#### Task objective
From the first line to the last, repeat the data below exactly.
━━━━━ Provided records ━━━━━
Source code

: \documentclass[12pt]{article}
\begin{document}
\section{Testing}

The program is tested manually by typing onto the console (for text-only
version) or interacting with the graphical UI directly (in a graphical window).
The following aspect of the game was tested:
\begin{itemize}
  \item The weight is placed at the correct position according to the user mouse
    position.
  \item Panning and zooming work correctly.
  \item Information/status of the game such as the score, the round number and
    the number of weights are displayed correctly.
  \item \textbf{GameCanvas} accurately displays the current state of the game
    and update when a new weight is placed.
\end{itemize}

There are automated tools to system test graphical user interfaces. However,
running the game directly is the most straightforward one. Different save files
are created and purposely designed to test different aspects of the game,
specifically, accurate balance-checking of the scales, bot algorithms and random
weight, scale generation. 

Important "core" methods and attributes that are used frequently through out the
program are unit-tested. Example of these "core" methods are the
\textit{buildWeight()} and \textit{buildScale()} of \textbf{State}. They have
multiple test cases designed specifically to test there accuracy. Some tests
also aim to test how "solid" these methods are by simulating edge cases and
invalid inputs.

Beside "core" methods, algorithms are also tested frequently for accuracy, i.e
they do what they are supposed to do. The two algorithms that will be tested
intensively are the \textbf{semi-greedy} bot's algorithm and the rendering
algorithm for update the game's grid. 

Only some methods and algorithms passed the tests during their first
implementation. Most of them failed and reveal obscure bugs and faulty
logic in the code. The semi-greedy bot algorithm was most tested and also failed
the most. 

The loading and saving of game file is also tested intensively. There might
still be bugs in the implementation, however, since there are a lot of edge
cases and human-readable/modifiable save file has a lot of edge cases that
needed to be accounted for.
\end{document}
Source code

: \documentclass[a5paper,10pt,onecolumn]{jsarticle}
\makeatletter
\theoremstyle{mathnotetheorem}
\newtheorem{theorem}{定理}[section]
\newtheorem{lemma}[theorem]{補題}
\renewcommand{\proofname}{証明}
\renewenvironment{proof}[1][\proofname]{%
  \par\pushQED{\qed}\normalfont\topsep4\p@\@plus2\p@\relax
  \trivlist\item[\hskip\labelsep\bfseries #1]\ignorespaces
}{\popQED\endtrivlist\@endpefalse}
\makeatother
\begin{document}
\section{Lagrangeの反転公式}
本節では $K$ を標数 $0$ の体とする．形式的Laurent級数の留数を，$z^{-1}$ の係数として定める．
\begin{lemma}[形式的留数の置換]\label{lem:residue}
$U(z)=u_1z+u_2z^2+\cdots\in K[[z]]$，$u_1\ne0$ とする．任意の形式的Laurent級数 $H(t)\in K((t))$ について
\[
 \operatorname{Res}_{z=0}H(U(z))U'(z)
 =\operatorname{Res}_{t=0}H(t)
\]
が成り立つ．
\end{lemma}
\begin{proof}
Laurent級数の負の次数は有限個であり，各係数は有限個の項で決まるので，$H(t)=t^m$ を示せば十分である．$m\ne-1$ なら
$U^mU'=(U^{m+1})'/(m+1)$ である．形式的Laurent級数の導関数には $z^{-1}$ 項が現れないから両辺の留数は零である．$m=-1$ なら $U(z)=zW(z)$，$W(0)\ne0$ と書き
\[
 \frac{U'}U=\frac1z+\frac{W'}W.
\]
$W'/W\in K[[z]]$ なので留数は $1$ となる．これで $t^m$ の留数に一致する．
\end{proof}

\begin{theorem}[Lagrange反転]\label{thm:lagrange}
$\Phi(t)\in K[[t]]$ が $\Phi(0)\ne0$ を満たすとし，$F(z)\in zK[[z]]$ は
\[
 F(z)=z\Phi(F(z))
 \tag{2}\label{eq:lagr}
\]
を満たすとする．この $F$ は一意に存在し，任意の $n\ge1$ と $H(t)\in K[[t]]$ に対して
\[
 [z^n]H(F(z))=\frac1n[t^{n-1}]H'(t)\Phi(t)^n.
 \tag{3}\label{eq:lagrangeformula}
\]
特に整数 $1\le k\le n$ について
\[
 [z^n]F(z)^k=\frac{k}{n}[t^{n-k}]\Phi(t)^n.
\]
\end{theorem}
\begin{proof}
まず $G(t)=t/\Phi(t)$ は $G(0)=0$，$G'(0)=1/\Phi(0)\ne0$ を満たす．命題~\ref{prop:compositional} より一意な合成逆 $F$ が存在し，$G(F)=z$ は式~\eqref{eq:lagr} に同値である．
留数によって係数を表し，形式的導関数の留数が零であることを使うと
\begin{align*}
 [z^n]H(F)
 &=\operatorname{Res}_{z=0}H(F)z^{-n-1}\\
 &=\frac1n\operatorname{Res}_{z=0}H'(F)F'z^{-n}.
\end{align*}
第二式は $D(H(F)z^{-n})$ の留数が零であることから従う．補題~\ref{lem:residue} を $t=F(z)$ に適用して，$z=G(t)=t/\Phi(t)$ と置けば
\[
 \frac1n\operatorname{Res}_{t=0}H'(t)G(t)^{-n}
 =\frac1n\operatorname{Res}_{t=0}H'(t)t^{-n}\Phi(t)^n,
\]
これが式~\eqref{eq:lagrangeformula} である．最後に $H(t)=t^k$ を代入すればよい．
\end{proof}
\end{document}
━━━━━
#### Output for this exercise
Source code

: \documentclass[12pt]{article}
\begin{document}
\section{Testing}

The program is tested manually by typing onto the console (for text-only
version) or interacting with the graphical UI directly (in a graphical window).
The following aspect of the game was tested:
\begin{itemize}
  \item The weight is placed at the correct position according to the user mouse
    position.
  \item Panning and zooming work correctly.
  \item Information/status of the game such as the score, the round number and
    the number of weights are displayed correctly.
  \item \textbf{GameCanvas} accurately displays the current state of the game
    and update when a new weight is placed.
\end{itemize}

There are automated tools to system test graphical user interfaces. However,
running the game directly is the most straightforward one. Different save files
are created and purposely designed to test different aspects of the game,
specifically, accurate balance-checking of the scales, bot algorithms and random
weight, scale generation. 

Important "core" methods and attributes that are used frequently through out the
program are unit-tested. Example of these "core" methods are the
\textit{buildWeight()} and \textit{buildScale()} of \textbf{State}. They have
multiple test cases designed specifically to test there accuracy. Some tests
also aim to test how "solid" these methods are by simulating edge cases and
invalid inputs.

Beside "core" methods, algorithms are also tested frequently for accuracy, i.e
they do what they are supposed to do. The two algorithms that will be tested
intensively are the \textbf{semi-greedy} bot's algorithm and the rendering
algorithm for update the game's grid. 

Only some methods and algorithms passed the tests during their first
implementation. Most of them failed and reveal obscure bugs and faulty
logic in the code. The semi-greedy bot algorithm was most tested and also failed
the most. 

The loading and saving of game file is also tested intensively. There might
still be bugs in the implementation, however, since there are a lot of edge
cases and human-readable/modifiable save file has a lot of edge cases that
needed to be accounted for.
\end{document}
Source code

: \documentclass[a5paper,10pt,onecolumn]{jsarticle}
\makeatletter
\theoremstyle{mathnotetheorem}
\newtheorem{theorem}{定理}[section]
\newtheorem{lemma}[theorem]{補題}
\renewcommand{\proofname}{証明}
\renewenvironment{proof}[1][\proofname]{%
  \par\pushQED{\qed}\normalfont\topsep4\p@\@plus2\p@\relax
  \trivlist\item[\hskip\labelsep\bfseries #1]\ignorespaces
}{\popQED\endtrivlist\@endpefalse}
\makeatother
\begin{document}
\section{Lagrangeの反転公式}
本節では $K$ を標数 $0$ の体とする．形式的Laurent級数の留数を，$z^{-1}$ の係数として定める．
\begin{lemma}[形式的留数の置換]\label{lem:residue}
$U(z)=u_1z+u_2z^2+\cdots\in K[[z]]$，$u_1\ne0$ とする．任意の形式的Laurent級数 $H(t)\in K((t))$ について
\[
 \operatorname{Res}_{z=0}H(U(z))U'(z)
 =\operatorname{Res}_{t=0}H(t)
\]
が成り立つ．
\end{lemma}
\begin{proof}
Laurent級数の負の次数は有限個であり，各係数は有限個の項で決まるので，$H(t)=t^m$ を示せば十分である．$m\ne-1$ なら
$U^mU'=(U^{m+1})'/(m+1)$ である．形式的Laurent級数の導関数には $z^{-1}$ 項が現れないから両辺の留数は零である．$m=-1$ なら $U(z)=zW(z)$，$W(0)\ne0$ と書き
\[
 \frac{U'}U=\frac1z+\frac{W'}W.
\]
$W'/W\in K[[z]]$ なので留数は $1$ となる．これで $t^m$ の留数に一致する．
\end{proof}

\begin{theorem}[Lagrange反転]\label{thm:lagrange}
$\Phi(t)\in K[[t]]$ が $\Phi(0)\ne0$ を満たすとし，$F(z)\in zK[[z]]$ は
\[
 F(z)=z\Phi(F(z))
 \tag{2}\label{eq:lagr}
\]
を満たすとする．この $F$ は一意に存在し，任意の $n\ge1$ と $H(t)\in K[[t]]$ に対して
\[
 [z^n]H(F(z))=\frac1n[t^{n-1}]H'(t)\Phi(t)^n.
 \tag{3}\label{eq:lagrangeformula}
\]
特に整数 $1\le k\le n$ について
\[
 [z^n]F(z)^k=\frac{k}{n}[t^{n-k}]\Phi(t)^n.
\]
\end{theorem}
\begin{proof}
まず $G(t)=t/\Phi(t)$ は $G(0)=0$，$G'(0)=1/\Phi(0)\ne0$ を満たす．命題~\ref{prop:compositional} より一意な合成逆 $F$ が存在し，$G(F)=z$ は式~\eqref{eq:lagr} に同値である．
留数によって係数を表し，形式的導関数の留数が零であることを使うと
\begin{align*}
 [z^n]H(F)
 &=\operatorname{Res}_{z=0}H(F)z^{-n-1}\\
 &=\frac1n\operatorname{Res}_{z=0}H'(F)F'z^{-n}.
\end{align*}
第二式は $D(H(F)z^{-n})$ の留数が零であることから従う．補題~\ref{lem:residue} を $t=F(z)$ に適用して，$z=G(t)=t/\Phi(t)$ と置けば
\[
 \frac1n\operatorname{Res}_{t=0}H'(t)G(t)^{-n}
 =\frac1n\operatorname{Res}_{t=0}H'(t)t^{-n}\Phi(t)^n,
\]
これが式~\eqref{eq:lagrangeformula} である．最後に $H(t)=t^k$ を代入すればよい．
\end{proof}
\end{document}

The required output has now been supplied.